| Activity |
Read the listing below and copy out each line where the word "strong" occurs.

-*-

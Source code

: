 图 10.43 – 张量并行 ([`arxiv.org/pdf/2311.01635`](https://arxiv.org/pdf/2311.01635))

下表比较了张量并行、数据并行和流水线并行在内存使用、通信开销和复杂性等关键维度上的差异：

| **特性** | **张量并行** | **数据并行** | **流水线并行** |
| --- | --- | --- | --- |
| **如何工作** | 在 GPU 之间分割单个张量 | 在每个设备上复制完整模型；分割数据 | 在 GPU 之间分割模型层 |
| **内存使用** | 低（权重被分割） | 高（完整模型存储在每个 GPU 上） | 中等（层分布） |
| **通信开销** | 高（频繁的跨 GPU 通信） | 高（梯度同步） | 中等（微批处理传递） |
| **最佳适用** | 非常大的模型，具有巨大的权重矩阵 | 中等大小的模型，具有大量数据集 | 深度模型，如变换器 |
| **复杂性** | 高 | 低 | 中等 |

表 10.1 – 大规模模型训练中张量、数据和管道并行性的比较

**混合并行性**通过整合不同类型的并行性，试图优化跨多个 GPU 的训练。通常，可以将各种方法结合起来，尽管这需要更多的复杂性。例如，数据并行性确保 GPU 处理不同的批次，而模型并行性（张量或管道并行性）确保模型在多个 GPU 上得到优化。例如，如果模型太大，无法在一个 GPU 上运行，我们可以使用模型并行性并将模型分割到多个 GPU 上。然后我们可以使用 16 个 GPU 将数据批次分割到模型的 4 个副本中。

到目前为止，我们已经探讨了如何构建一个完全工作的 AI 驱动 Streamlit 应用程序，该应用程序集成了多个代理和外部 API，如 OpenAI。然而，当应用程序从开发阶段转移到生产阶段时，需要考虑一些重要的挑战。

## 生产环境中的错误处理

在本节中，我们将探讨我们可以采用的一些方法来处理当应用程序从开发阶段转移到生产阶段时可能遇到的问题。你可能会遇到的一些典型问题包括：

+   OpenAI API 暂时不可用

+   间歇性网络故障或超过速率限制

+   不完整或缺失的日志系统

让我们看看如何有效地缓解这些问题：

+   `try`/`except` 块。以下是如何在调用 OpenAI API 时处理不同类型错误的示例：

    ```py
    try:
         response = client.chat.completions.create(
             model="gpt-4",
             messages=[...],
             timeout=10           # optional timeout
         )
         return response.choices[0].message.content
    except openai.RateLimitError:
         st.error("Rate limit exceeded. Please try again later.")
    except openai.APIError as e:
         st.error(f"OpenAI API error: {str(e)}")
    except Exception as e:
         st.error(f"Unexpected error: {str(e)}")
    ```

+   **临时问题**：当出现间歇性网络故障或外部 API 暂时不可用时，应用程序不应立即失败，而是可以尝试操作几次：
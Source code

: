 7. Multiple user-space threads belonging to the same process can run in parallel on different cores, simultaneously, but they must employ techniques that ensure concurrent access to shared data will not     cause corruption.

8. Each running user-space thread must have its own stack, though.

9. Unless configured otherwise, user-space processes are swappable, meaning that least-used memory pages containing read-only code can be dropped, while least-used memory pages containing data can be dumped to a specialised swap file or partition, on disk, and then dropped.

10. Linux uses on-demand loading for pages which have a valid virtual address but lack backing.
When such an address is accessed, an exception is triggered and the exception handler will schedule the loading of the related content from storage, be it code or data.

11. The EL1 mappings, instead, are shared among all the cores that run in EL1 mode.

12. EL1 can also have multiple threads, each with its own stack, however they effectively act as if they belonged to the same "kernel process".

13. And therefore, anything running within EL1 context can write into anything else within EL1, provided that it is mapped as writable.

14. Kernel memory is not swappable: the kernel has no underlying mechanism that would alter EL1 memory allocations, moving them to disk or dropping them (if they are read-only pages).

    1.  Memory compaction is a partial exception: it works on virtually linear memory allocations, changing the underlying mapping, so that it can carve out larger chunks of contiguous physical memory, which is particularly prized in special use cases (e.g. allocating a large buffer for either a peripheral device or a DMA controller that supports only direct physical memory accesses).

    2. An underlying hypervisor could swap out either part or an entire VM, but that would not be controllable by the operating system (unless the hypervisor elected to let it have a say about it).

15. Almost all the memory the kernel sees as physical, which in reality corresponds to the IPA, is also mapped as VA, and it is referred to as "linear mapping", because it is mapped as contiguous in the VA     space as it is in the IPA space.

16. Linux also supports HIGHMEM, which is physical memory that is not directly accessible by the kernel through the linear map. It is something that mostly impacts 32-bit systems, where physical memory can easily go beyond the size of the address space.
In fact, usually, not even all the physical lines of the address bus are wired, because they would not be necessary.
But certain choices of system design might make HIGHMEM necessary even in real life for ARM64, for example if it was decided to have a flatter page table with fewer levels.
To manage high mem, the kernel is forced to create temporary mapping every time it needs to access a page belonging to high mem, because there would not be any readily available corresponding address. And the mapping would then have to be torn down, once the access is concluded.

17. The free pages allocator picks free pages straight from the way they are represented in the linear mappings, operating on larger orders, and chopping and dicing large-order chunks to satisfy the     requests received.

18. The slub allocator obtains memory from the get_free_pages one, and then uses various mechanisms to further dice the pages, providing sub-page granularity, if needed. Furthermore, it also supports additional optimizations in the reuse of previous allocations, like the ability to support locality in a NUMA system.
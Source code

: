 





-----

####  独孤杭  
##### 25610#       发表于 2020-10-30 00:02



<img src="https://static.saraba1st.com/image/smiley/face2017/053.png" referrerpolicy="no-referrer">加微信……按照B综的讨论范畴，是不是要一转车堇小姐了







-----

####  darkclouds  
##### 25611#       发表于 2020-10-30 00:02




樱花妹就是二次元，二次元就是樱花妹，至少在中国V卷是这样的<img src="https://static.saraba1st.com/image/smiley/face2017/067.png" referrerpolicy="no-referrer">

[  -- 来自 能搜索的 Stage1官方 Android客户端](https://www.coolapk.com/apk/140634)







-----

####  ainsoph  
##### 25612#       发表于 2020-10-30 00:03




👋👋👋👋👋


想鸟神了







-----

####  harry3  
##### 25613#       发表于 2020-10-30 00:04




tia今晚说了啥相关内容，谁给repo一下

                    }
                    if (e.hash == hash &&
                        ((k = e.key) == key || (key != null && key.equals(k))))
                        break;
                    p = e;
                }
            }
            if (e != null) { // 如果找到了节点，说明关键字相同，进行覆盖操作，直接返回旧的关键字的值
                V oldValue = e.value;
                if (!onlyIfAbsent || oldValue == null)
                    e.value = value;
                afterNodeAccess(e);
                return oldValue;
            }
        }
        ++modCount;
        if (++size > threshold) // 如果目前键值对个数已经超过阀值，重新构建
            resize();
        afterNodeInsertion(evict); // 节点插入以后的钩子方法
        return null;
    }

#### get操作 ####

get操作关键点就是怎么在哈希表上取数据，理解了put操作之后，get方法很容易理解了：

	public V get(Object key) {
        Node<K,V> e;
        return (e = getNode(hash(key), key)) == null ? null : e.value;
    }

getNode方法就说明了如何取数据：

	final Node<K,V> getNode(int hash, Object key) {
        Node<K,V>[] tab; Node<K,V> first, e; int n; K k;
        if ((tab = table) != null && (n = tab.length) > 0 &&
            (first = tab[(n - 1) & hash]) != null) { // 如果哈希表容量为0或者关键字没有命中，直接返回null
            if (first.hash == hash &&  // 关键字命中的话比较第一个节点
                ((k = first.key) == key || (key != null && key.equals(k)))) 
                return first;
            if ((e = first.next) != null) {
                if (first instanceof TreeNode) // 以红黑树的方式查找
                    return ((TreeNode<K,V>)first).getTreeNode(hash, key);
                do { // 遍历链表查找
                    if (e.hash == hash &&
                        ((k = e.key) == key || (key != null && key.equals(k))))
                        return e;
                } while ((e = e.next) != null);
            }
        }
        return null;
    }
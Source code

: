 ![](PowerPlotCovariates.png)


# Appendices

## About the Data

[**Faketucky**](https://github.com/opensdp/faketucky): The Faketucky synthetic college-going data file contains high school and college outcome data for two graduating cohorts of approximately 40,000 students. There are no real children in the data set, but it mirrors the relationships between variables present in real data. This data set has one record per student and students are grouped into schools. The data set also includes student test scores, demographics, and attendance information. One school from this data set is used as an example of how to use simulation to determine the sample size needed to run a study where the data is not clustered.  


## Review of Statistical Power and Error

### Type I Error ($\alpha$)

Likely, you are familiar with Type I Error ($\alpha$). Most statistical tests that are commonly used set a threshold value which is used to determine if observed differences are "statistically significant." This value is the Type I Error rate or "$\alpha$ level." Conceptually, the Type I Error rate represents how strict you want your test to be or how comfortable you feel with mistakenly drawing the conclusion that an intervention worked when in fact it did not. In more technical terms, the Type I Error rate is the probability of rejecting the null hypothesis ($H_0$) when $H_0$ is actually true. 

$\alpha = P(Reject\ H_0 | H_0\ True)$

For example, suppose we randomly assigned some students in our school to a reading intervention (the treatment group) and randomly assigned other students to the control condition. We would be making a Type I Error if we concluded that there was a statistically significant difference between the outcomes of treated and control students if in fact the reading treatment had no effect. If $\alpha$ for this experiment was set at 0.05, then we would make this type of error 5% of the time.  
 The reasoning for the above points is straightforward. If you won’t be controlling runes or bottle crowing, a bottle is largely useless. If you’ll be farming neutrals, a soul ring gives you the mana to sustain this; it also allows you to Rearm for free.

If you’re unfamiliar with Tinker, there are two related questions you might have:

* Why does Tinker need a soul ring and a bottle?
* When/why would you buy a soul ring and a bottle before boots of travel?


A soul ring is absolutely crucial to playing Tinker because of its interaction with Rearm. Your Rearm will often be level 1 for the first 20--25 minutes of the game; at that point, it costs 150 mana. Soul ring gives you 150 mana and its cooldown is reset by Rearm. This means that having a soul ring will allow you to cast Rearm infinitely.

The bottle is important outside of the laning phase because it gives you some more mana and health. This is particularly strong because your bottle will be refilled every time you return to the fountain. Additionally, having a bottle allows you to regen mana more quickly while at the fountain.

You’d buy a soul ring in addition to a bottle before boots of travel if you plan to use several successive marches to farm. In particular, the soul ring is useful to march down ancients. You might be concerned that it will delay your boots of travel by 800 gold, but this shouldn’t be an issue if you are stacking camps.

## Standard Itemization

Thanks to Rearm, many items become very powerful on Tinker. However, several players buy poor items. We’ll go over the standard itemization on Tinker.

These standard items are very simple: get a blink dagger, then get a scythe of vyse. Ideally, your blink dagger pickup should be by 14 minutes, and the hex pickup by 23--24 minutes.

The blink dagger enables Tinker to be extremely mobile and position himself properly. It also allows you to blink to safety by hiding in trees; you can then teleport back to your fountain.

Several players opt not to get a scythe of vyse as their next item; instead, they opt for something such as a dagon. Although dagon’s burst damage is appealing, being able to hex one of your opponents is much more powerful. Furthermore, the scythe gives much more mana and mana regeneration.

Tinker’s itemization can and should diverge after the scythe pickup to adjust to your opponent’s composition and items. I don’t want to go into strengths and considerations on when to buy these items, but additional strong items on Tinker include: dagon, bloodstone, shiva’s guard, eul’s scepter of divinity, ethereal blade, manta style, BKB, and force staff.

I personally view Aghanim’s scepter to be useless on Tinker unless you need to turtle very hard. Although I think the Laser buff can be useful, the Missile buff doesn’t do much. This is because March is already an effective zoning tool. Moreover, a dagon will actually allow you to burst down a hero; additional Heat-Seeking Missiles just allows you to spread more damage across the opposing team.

-*-

| Result of this task |
The bottle is important outside of the laning phase because it gives you some more mana and health. This is particularly strong because your bottle will be refilled every time you return to the fountain. Additionally, having a bottle allows you to regen mana more quickly while at the fountain.
Tinker’s itemization can and should diverge after the scythe pickup to adjust to your opponent’s composition and items. I don’t want to go into strengths and considerations on when to buy these items, but additional strong items on Tinker include: dagon, bloodstone, shiva’s guard, eul’s scepter of divinity, ethereal blade, manta style, BKB, and force staff.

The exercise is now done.